Midterm 1 Retrospective

Friday, September 19, 2014

Overall Results

Performance on the test was generally strong. The mean was 93.3 and the standard deviation 4.7.

Here is the distribution of results. plot of chunk unnamed-chunk-3

Problem Items

Here is a display of the number of wrong responses, by question number. As you can see, items 22,23, and 24 were the most difficult. plot of chunk unnamed-chunk-4

Item 22

Consider two columns of numbers, \(X\) and \(Y\). The sum of cross-products of deviation scores of the numbers is equal to

\[ \sum_{i=1}^{N}\left( X_{i}-\overline{X}_{\bullet }\right) \left( Y_{i}-% \overline{Y}_{\bullet }\right) =SCP \]

The correct answer was "D" because \(SCP\) is always equal to all of the following quantities:

\(\sum_{i=1}^{N}\left( X_{i}-\overline{X}_{\bullet }\right) \left( Y_{i}\right) \)
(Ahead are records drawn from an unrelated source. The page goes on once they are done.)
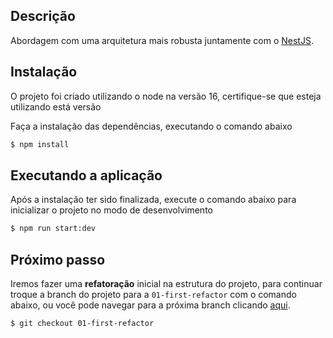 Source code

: ## Descrição

Abordagem com uma arquitetura mais robusta juntamente com o [NestJS](https://github.com/nestjs/nest).

## Instalação

O projeto foi criado utilizando o node na versão 16, certifique-se que esteja utilizando está versão

Faça a instalação das dependências, executando o comando abaixo

```bash
$ npm install
```

## Executando a aplicação

Após a instalação ter sido finalizada, execute o comando abaixo para inicializar o projeto no modo de desenvolvimento

```bash
$ npm run start:dev
```

## Próximo passo

Iremos fazer uma **refatoração** inicial na estrutura do projeto, para continuar troque a branch do projeto para a `01-first-refactor` com o comando abaixo, ou você pode navegar para a próxima branch clicando [aqui](https://github.com/ricardobr001/nestjs-architecture/tree/01-first-refactor).

```bash
$ git checkout 01-first-refactor
```
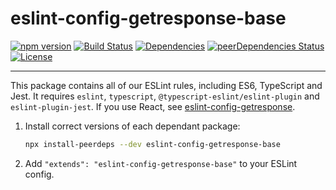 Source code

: # eslint-config-getresponse-base

[![npm version](https://badge.fury.io/js/eslint-config-getresponse-base.svg)](https://badge.fury.io/js/eslint-config-getresponse-base)
[![Build Status](https://travis-ci.com/GetResponse/eslint-config-getresponse-base.svg?branch=master)](https://travis-ci.com/GetResponse/eslint-config-getresponse-base)
[![Dependencies](https://img.shields.io/david/GetResponse/eslint-config-getresponse-base.svg)](https://david-dm.org/GetResponse/eslint-config-getresponse-base)
[![peerDependencies Status](https://david-dm.org/GetResponse/eslint-config-getresponse-base/peer-status.svg)](https://david-dm.org/GetResponse/eslint-config-getresponse-base?type=peer)
[![License](http://img.shields.io/:license-mit-blue.svg)](http://badges.mit-license.org)

---

This package contains all of our ESLint rules, including ES6, TypeScript and Jest. It requires `eslint`, `typescript`, `@typescript-eslint/eslint-plugin` and `eslint-plugin-jest`. If you use React, see [eslint-config-getresponse](https://github.com/getresponse/eslint-config-getresponse/).

1. Install correct versions of each dependant package:

   ```bash
   npx install-peerdeps --dev eslint-config-getresponse-base
   ```

2. Add `"extends": "eslint-config-getresponse-base"` to your ESLint config.
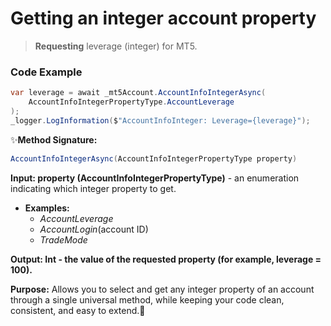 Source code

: # Getting an integer account property

> **Requesting** leverage (integer) for MT5.

### Code Example

```csharp
var leverage = await _mt5Account.AccountInfoIntegerAsync(
    AccountInfoIntegerPropertyType.AccountLeverage
);
_logger.LogInformation($"AccountInfoInteger: Leverage={leverage}");
```

✨**Method Signature:** 
```csharp
AccountInfoIntegerAsync(AccountInfoIntegerPropertyType property)
```

 **Input: property (AccountInfoIntegerPropertyType)** - an enumeration indicating which integer property to get.

* **Examples:** 
   * _AccountLeverage_
   * _AccountLogin_(account ID)
   * _TradeMode_

 **Output: Int - the value of the requested property (for example, leverage = 100).**

**Purpose:** Allows you to select and get any integer property of an account through a single universal method, while keeping your code clean, consistent, and easy to extend.🚀

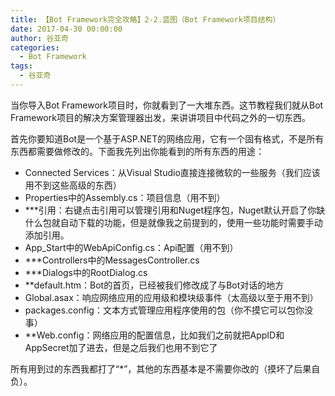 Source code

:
 ```yaml
---
title: 【Bot Framework完全攻略】2-2.蓝图（Bot Framework项目结构）
date: 2017-04-30 00:00:00
author: 谷亚奇
categories:
  - Bot Framework
tags:
  - 谷亚奇
---
```


当你导入Bot Framework项目时，你就看到了一大堆东西。这节教程我们就从Bot Framework项目的解决方案管理器出发，来讲讲项目中代码之外的一切东西。

<!-- More -->

首先你要知道Bot是一个基于ASP.NET的网络应用，它有一个固有格式，不是所有东西都需要做修改的。下面我先列出你能看到的所有东西的用途：

- Connected Services：从Visual Studio直接连接微软的一些服务（我们应该用不到这些高级的东西）
- Properties中的Assembly.cs：项目信息（用不到）
- ***引用：右键点击引用可以管理引用和Nuget程序包，Nuget默认开启了你缺什么包就自动下载的功能，但是就像我之前提到的，使用一些功能时需要手动添加引用。
- App_Start中的WebApiConfig.cs：Api配置（用不到）
- ***Controllers中的MessagesController.cs
- ***Dialogs中的RootDialog.cs
- **default.htm：Bot的首页，已经被我们修改成了与Bot对话的地方
- Global.asax：响应网络应用的应用级和模块级事件（太高级以至于用不到）
- packages.config：文本方式管理应用程序使用的包（你不摸它可以包你没事）
- **Web.config：网络应用的配置信息，比如我们之前就把AppID和AppSecret加了进去，但是之后我们也用不到它了

所有用到过的东西我都打了“*”，其他的东西基本是不需要你改的（摸坏了后果自负）。
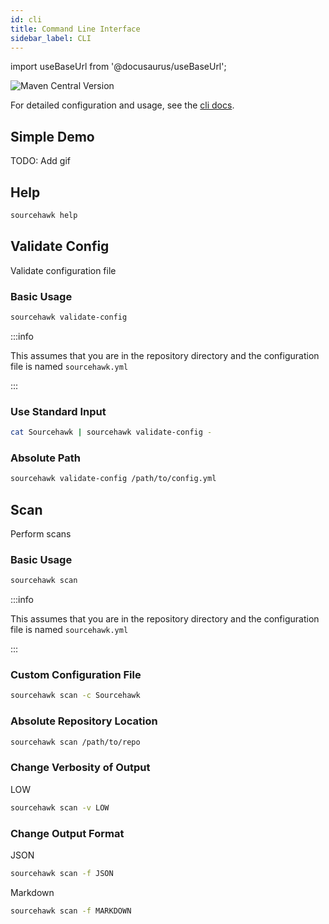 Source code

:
 ```yaml
---
id: cli
title: Command Line Interface
sidebar_label: CLI
---
```


import useBaseUrl from '@docusaurus/useBaseUrl';

![Maven Central Version](https://img.shields.io/maven-central/v/com.optum.sourcehawk/sourcehawk-exec.svg?label=Maven%20Central)

For detailed configuration and usage, see the [cli docs](https://optum.github.io/sourcehawk).

## Simple Demo

TODO: Add gif

## Help

```sh
sourcehawk help
```

## Validate Config
Validate configuration file

### Basic Usage

```sh
sourcehawk validate-config
```

:::info

This assumes that you are in the repository directory and the configuration file is named `sourcehawk.yml`

:::

### Use Standard Input

```sh
cat Sourcehawk | sourcehawk validate-config - 
```

### Absolute Path

```sh
sourcehawk validate-config /path/to/config.yml
```


## Scan
Perform scans

### Basic Usage

```sh
sourcehawk scan
```

:::info

This assumes that you are in the repository directory and the configuration file is named `sourcehawk.yml`

:::  

### Custom Configuration File


```sh
sourcehawk scan -c Sourcehawk
```

### Absolute Repository Location


```sh
sourcehawk scan /path/to/repo
```

### Change Verbosity of Output

LOW

```sh
sourcehawk scan -v LOW
```

### Change Output Format

JSON

```sh
sourcehawk scan -f JSON
```

Markdown

```sh
sourcehawk scan -f MARKDOWN
``` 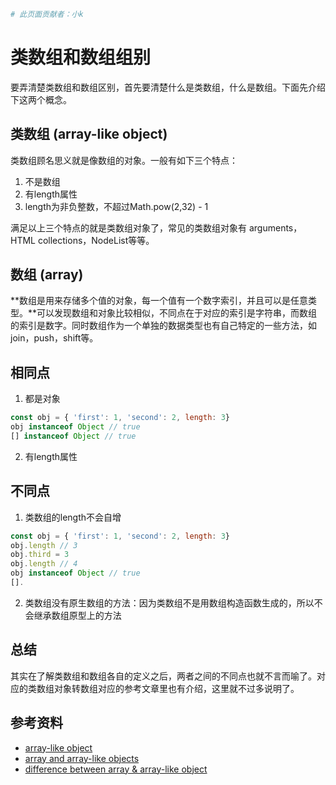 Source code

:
```bash
# 此页面贡献者：小k
```

# 类数组和数组组别

要弄清楚类数组和数组区别，首先要清楚什么是类数组，什么是数组。下面先介绍下这两个概念。

## 类数组 (array-like object)
类数组顾名思义就是像数组的对象。一般有如下三个特点：

1. 不是数组
2. 有length属性
3. length为非负整数，不超过Math.pow(2,32) - 1

满足以上三个特点的就是类数组对象了，常见的类数组对象有 arguments，HTML collections，NodeList等等。

## 数组 (array)
**数组是用来存储多个值的对象，每一个值有一个数字索引，并且可以是任意类型。**可以发现数组和对象比较相似，不同点在于对应的索引是字符串，而数组的索引是数字。同时数组作为一个单独的数据类型也有自己特定的一些方法，如join，push，shift等。

## 相同点
1. 都是对象
```javascript
const obj = { 'first': 1, 'second': 2, length: 3}
obj instanceof Object // true
[] instanceof Object // true
```
2. 有length属性

## 不同点
1. 类数组的length不会自增
```javascript
const obj = { 'first': 1, 'second': 2, length: 3}
obj.length // 3
obj.third = 3
obj.length // 4
obj instanceof Object // true
[].
```
2. 类数组没有原生数组的方法：因为类数组不是用数组构造函数生成的，所以不会继承数组原型上的方法

## 总结
其实在了解类数组和数组各自的定义之后，两者之间的不同点也就不言而喻了。对应的类数组对象转数组对应的参考文章里也有介绍，这里就不过多说明了。

## 参考资料
- [array-like object](https://github.com/hanzichi/underscore-analysis/issues/14)
- [array and array-like objects](https://www.nfriedly.com/techblog/2009/06/advanced-javascript-objects-arrays-and-array-like-objects/)
- [difference between array & array-like object](https://stackoverflow.com/questions/29707568/javascript-difference-between-array-and-array-like-object)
\(\sum_{i=1}^{N}\left( X_{i}\right) \left( Y_{i}-\overline{Y}_{\bullet }\right) \)

\(\sum_{i=1}^{N}X_{i}Y_{i}-\left( \sum_{i=1}^{N}X_{i}\sum_{i=1}^{N}Y_{i}\right) /N\)

Item 22 (continued)

It is easy to demonstrate numerically with R that the 4 formulas always seem to yield the same value for any data set.

While this isn't a proof, you can run the routine on the next page dozens of times with different sample sizes and you'll keep getting all 4 numbers the same. This gives you a very strong hint about the answer!

Item 22 (continued)

Here is a function that computes all 4 quantities on sets of random numbers. Run it as many times as you wish.

set.seed(12345)
n <- 10
compareSCP <- function(n){
  X <- rnorm(n); Y <- rnorm(n);  Xbar <- mean(X);Ybar <- mean(Y)
  SCP <- sum((X-Xbar)*(Y-Ybar))
  QuantityA <- sum(Y*(X-Xbar))
  QuantityB <- sum(X*(Y-Ybar))
  QuantityC <- sum(X*Y) - sum(X)*sum(Y)/n
  print(c(SCP,QuantityA,QuantityB,QuantityC))
}
compareSCP(10)

## [1] -1.675 -1.675 -1.675 -1.675

Item 22 (continued)

You can also prove it analytically. The third formula is the computational formula for SCP given in the class notes for covariance.

Moreover, if either of the first two formulas is correct, the other must be correct, because which column of numbers is designated to be \(X\) and which is designated to be \(Y\) is arbitrary.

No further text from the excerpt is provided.